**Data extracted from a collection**
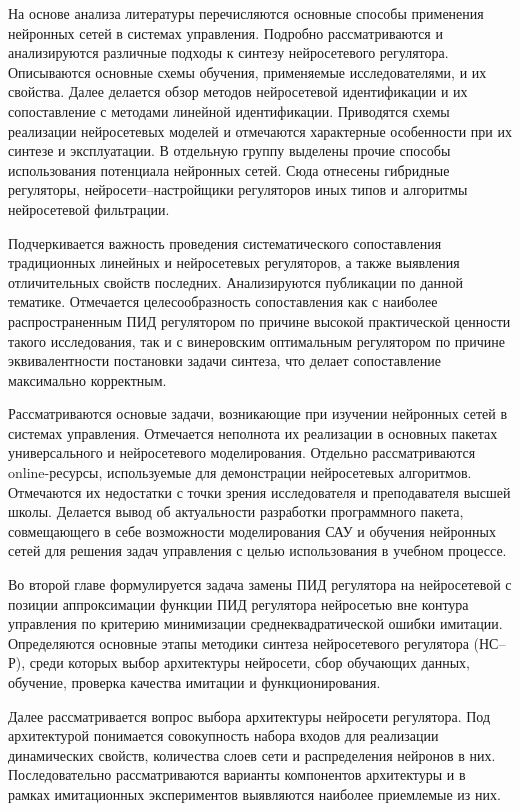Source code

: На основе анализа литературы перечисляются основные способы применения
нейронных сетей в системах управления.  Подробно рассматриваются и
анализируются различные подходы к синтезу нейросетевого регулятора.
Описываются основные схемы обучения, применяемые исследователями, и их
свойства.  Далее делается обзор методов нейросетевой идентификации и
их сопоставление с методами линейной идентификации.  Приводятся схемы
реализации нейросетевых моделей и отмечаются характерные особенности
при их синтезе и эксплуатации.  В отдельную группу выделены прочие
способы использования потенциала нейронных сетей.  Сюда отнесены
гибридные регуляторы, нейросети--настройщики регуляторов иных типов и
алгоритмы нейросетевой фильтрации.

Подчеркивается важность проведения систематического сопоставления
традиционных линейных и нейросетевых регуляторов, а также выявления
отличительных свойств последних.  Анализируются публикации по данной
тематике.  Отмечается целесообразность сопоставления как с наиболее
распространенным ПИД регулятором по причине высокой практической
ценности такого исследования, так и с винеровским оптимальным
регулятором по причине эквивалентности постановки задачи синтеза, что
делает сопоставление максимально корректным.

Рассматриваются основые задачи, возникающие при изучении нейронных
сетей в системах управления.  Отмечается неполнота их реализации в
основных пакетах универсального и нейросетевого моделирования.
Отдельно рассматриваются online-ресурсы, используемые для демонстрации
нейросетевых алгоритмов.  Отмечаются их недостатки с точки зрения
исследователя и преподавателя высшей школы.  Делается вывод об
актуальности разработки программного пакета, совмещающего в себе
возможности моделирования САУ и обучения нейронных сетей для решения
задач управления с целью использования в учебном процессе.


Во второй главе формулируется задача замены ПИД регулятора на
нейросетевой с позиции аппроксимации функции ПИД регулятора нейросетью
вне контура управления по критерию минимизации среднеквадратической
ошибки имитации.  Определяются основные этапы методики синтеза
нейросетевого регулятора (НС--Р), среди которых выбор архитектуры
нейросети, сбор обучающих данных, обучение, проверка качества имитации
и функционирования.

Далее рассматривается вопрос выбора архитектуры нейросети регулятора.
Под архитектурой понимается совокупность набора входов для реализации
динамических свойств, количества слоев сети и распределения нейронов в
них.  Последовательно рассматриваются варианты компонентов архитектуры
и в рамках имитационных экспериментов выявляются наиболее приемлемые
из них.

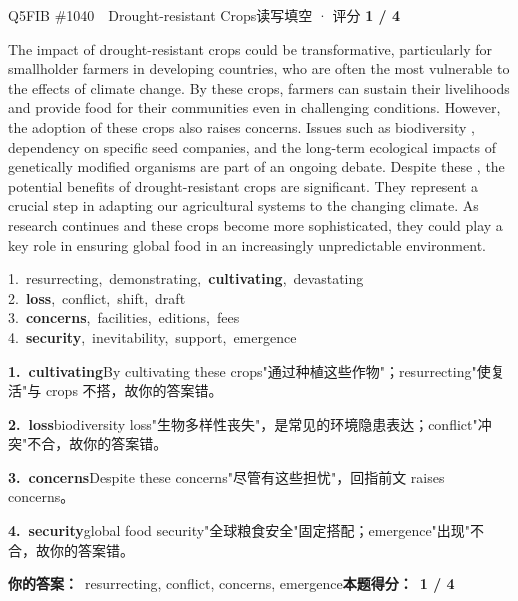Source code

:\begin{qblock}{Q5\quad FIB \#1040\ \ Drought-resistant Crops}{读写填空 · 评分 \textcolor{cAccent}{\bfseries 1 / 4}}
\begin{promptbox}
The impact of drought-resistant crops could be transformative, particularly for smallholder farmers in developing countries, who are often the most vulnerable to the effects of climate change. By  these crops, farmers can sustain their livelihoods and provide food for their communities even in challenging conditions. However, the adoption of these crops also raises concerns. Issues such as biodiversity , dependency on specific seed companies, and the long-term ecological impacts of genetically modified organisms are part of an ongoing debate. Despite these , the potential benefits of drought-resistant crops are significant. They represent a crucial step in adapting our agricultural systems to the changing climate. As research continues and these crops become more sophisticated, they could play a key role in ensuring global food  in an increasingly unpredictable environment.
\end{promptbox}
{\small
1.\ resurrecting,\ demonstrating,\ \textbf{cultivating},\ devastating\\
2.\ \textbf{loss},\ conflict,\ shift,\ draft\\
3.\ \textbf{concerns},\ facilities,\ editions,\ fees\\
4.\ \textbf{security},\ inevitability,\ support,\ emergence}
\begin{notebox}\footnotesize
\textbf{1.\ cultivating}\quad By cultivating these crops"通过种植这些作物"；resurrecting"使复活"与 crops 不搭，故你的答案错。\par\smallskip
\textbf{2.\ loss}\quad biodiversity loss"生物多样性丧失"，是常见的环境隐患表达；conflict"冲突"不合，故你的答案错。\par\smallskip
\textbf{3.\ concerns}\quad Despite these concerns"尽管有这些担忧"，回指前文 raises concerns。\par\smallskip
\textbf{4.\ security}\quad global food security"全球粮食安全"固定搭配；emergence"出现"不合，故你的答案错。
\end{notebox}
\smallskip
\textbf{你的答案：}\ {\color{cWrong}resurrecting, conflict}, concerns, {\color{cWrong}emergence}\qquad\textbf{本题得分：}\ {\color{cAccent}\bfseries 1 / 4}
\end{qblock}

**EXERCISE PROMPT**
Each line above gets copied exactly; leave the pictures out.

**RESULT BELOW**
Source code

: На основе анализа литературы перечисляются основные способы применения
нейронных сетей в системах управления.  Подробно рассматриваются и
анализируются различные подходы к синтезу нейросетевого регулятора.
Описываются основные схемы обучения, применяемые исследователями, и их
свойства.  Далее делается обзор методов нейросетевой идентификации и
их сопоставление с методами линейной идентификации.  Приводятся схемы
реализации нейросетевых моделей и отмечаются характерные особенности
при их синтезе и эксплуатации.  В отдельную группу выделены прочие
способы использования потенциала нейронных сетей.  Сюда отнесены
гибридные регуляторы, нейросети--настройщики регуляторов иных типов и
алгоритмы нейросетевой фильтрации.

Подчеркивается важность проведения систематического сопоставления
традиционных линейных и нейросетевых регуляторов, а также выявления
отличительных свойств последних.  Анализируются публикации по данной
тематике.  Отмечается целесообразность сопоставления как с наиболее
распространенным ПИД регулятором по причине высокой практической
ценности такого исследования, так и с винеровским оптимальным
регулятором по причине эквивалентности постановки задачи синтеза, что
делает сопоставление максимально корректным.

Рассматриваются основые задачи, возникающие при изучении нейронных
сетей в системах управления.  Отмечается неполнота их реализации в
основных пакетах универсального и нейросетевого моделирования.
Отдельно рассматриваются online-ресурсы, используемые для демонстрации
нейросетевых алгоритмов.  Отмечаются их недостатки с точки зрения
исследователя и преподавателя высшей школы.  Делается вывод об
актуальности разработки программного пакета, совмещающего в себе
возможности моделирования САУ и обучения нейронных сетей для решения
задач управления с целью использования в учебном процессе.


Во второй главе формулируется задача замены ПИД регулятора на
нейросетевой с позиции аппроксимации функции ПИД регулятора нейросетью
вне контура управления по критерию минимизации среднеквадратической
ошибки имитации.  Определяются основные этапы методики синтеза
нейросетевого регулятора (НС--Р), среди которых выбор архитектуры
нейросети, сбор обучающих данных, обучение, проверка качества имитации
и функционирования.

Далее рассматривается вопрос выбора архитектуры нейросети регулятора.
Под архитектурой понимается совокупность набора входов для реализации
динамических свойств, количества слоев сети и распределения нейронов в
них.  Последовательно рассматриваются варианты компонентов архитектуры
и в рамках имитационных экспериментов выявляются наиболее приемлемые
из них.

Source code

:\begin{qblock}{Q5\quad FIB \#1040\ \ Drought-resistant Crops}{读写填空 · 评分 \textcolor{cAccent}{\bfseries 1 / 4}}
\begin{promptbox}
The impact of drought-resistant crops could be transformative, particularly for smallholder farmers in developing countries, who are often the most vulnerable to the effects of climate change. By  these crops, farmers can sustain their livelihoods and provide food for their communities even in challenging conditions. However, the adoption of these crops also raises concerns. Issues such as biodiversity , dependency on specific seed companies, and the long-term ecological impacts of genetically modified organisms are part of an ongoing debate. Despite these , the potential benefits of drought-resistant crops are significant. They represent a crucial step in adapting our agricultural systems to the changing climate. As research continues and these crops become more sophisticated, they could play a key role in ensuring global food  in an increasingly unpredictable environment.
\end{promptbox}
{\small
1.\ resurrecting,\ demonstrating,\ \textbf{cultivating},\ devastating\\
2.\ \textbf{loss},\ conflict,\ shift,\ draft\\
3.\ \textbf{concerns},\ facilities,\ editions,\ fees\\
4.\ \textbf{security},\ inevitability,\ support,\ emergence}
\begin{notebox}\footnotesize
\textbf{1.\ cultivating}\quad By cultivating these crops"通过种植这些作物"；resurrecting"使复活"与 crops 不搭，故你的答案错。\par\smallskip
\textbf{2.\ loss}\quad biodiversity loss"生物多样性丧失"，是常见的环境隐患表达；conflict"冲突"不合，故你的答案错。\par\smallskip
\textbf{3.\ concerns}\quad Despite these concerns"尽管有这些担忧"，回指前文 raises concerns。\par\smallskip
\textbf{4.\ security}\quad global food security"全球粮食安全"固定搭配；emergence"出现"不合，故你的答案错。
\end{notebox}
\smallskip
\textbf{你的答案：}\ {\color{cWrong}resurrecting, conflict}, concerns, {\color{cWrong}emergence}\qquad\textbf{本题得分：}\ {\color{cAccent}\bfseries 1 / 4}
\end{qblock}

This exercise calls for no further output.